**EXERCISE DETAILS**
Work through the records below and copy every line that includes "DataContract".

=== Begin Enclosure ===

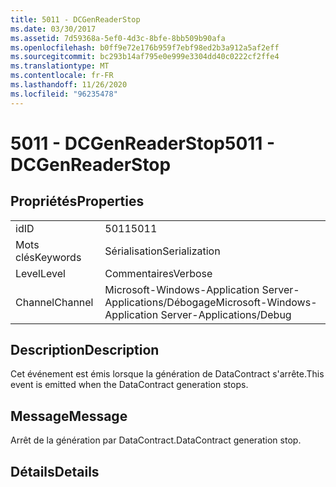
 ```yaml
---
title: 5011 - DCGenReaderStop
ms.date: 03/30/2017
ms.assetid: 7d59368a-5ef0-4d3c-8bfe-8bb509b90afa
ms.openlocfilehash: b0ff9e72e176b959f7ebf98ed2b3a912a5af2eff
ms.sourcegitcommit: bc293b14af795e0e999e3304dd40c0222cf2ffe4
ms.translationtype: MT
ms.contentlocale: fr-FR
ms.lasthandoff: 11/26/2020
ms.locfileid: "96235478"
---
```

# <a name="5011---dcgenreaderstop"></a><span data-ttu-id="ee22c-102">5011 - DCGenReaderStop</span><span class="sxs-lookup"><span data-stu-id="ee22c-102">5011 - DCGenReaderStop</span></span>

## <a name="properties"></a><span data-ttu-id="ee22c-103">Propriétés</span><span class="sxs-lookup"><span data-stu-id="ee22c-103">Properties</span></span>  
  
|||  
|-|-|  
|<span data-ttu-id="ee22c-104">id</span><span class="sxs-lookup"><span data-stu-id="ee22c-104">ID</span></span>|<span data-ttu-id="ee22c-105">5011</span><span class="sxs-lookup"><span data-stu-id="ee22c-105">5011</span></span>|  
|<span data-ttu-id="ee22c-106">Mots clés</span><span class="sxs-lookup"><span data-stu-id="ee22c-106">Keywords</span></span>|<span data-ttu-id="ee22c-107">Sérialisation</span><span class="sxs-lookup"><span data-stu-id="ee22c-107">Serialization</span></span>|  
|<span data-ttu-id="ee22c-108">Level</span><span class="sxs-lookup"><span data-stu-id="ee22c-108">Level</span></span>|<span data-ttu-id="ee22c-109">Commentaires</span><span class="sxs-lookup"><span data-stu-id="ee22c-109">Verbose</span></span>|  
|<span data-ttu-id="ee22c-110">Channel</span><span class="sxs-lookup"><span data-stu-id="ee22c-110">Channel</span></span>|<span data-ttu-id="ee22c-111">Microsoft-Windows-Application Server-Applications/Débogage</span><span class="sxs-lookup"><span data-stu-id="ee22c-111">Microsoft-Windows-Application Server-Applications/Debug</span></span>|  
  
## <a name="description"></a><span data-ttu-id="ee22c-112">Description</span><span class="sxs-lookup"><span data-stu-id="ee22c-112">Description</span></span>  

 <span data-ttu-id="ee22c-113">Cet événement est émis lorsque la génération de DataContract s'arrête.</span><span class="sxs-lookup"><span data-stu-id="ee22c-113">This event is emitted when the DataContract generation stops.</span></span>  
  
## <a name="message"></a><span data-ttu-id="ee22c-114">Message</span><span class="sxs-lookup"><span data-stu-id="ee22c-114">Message</span></span>  

 <span data-ttu-id="ee22c-115">Arrêt de la génération par DataContract.</span><span class="sxs-lookup"><span data-stu-id="ee22c-115">DataContract generation stop.</span></span>  
  
## <a name="details"></a><span data-ttu-id="ee22c-116">Détails</span><span class="sxs-lookup"><span data-stu-id="ee22c-116">Details</span></span>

=== End Enclosure ===

**EXERCISE ANSWER**
 <span data-ttu-id="ee22c-113">Cet événement est émis lorsque la génération de DataContract s'arrête.</span><span class="sxs-lookup"><span data-stu-id="ee22c-113">This event is emitted when the DataContract generation stops.</span></span>  
 <span data-ttu-id="ee22c-115">Arrêt de la génération par DataContract.</span><span class="sxs-lookup"><span data-stu-id="ee22c-115">DataContract generation stop.</span></span>  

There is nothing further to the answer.